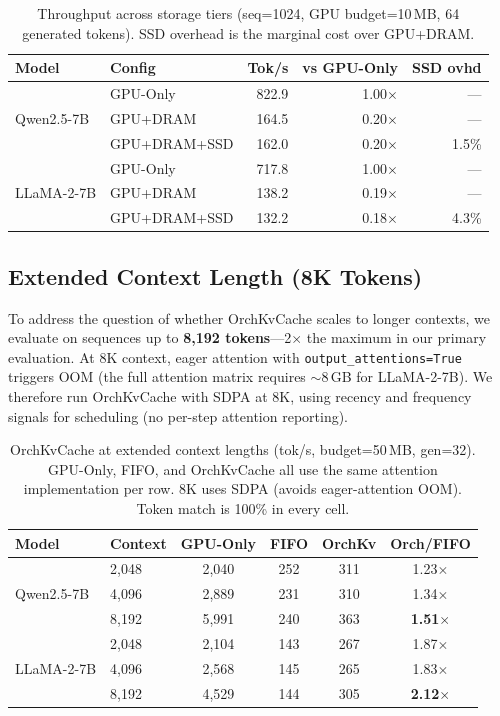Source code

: \documentclass[conference]{IEEEtran}
\begin{document}
\begin{table}[t]
\centering
\caption{Throughput across storage tiers (seq=1024, GPU budget=10\,MB, 64 generated tokens). SSD overhead is the marginal cost over GPU+DRAM.}
\label{tab:tier-throughput}
\footnotesize
\setlength{\tabcolsep}{4pt}
\begin{tabular}{@{}llrrr@{}}
\toprule
Model & Config & Tok/s & vs GPU-Only & SSD ovhd \\
\midrule
\multirow{3}{*}{Qwen2.5-7B}
  & GPU-Only     & 822.9 & 1.00$\times$ & --- \\
  & GPU+DRAM     & 164.5 & 0.20$\times$ & --- \\
  & GPU+DRAM+SSD & 162.0 & 0.20$\times$ & 1.5\% \\
\midrule
\multirow{3}{*}{LLaMA-2-7B}
  & GPU-Only     & 717.8 & 1.00$\times$ & --- \\
  & GPU+DRAM     & 138.2 & 0.19$\times$ & --- \\
  & GPU+DRAM+SSD & 132.2 & 0.18$\times$ & 4.3\% \\
\bottomrule
\end{tabular}
\end{table}

\subsection{Extended Context Length (8K Tokens)}
\label{sec:scale}

To address the question of whether OrchKvCache scales to longer contexts, we evaluate on sequences up to \textbf{8{,}192 tokens}---2$\times$ the maximum in our primary evaluation. At 8K context, eager attention with \texttt{output\_attentions=True} triggers OOM (the full attention matrix requires ${\sim}$8\,GB for LLaMA-2-7B). We therefore run OrchKvCache with SDPA at 8K, using recency and frequency signals for scheduling (no per-step attention reporting).

\begin{table}[t]
\centering
\caption{OrchKvCache at extended context lengths (tok/s, budget=50\,MB, gen=32). GPU-Only, FIFO, and OrchKvCache all use the same attention implementation per row. 8K uses SDPA (avoids eager-attention OOM). Token match is 100\% in every cell.}
\label{tab:scale}
\small
\begin{tabular}{@{}llcccc@{}}
\toprule
Model & Context & GPU-Only & FIFO & OrchKv & Orch/FIFO \\
\midrule
\multirow{3}{*}{Qwen2.5-7B}
  & 2{,}048  & 2{,}040 & 252  & 311  & 1.23$\times$ \\
  & 4{,}096  & 2{,}889 & 231  & 310  & 1.34$\times$ \\
  & 8{,}192  & 5{,}991 & 240  & 363  & \textbf{1.51$\times$} \\
\midrule
\multirow{3}{*}{LLaMA-2-7B}
  & 2{,}048  & 2{,}104 & 143  & 267  & 1.87$\times$ \\
  & 4{,}096  & 2{,}568 & 145  & 265  & 1.83$\times$ \\
  & 8{,}192  & 4{,}529 & 144  & 305  & \textbf{2.12$\times$} \\
\bottomrule
\end{tabular}
\end{table}
\end{document}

▶ **What you need to do**:
Once you find the string "begin" in a line of the records, copy that line.

▶ **Solution**:
\begin{document}
\begin{table}[t]
\begin{tabular}{@{}llrrr@{}}
\begin{table}[t]
\begin{tabular}{@{}llcccc@{}}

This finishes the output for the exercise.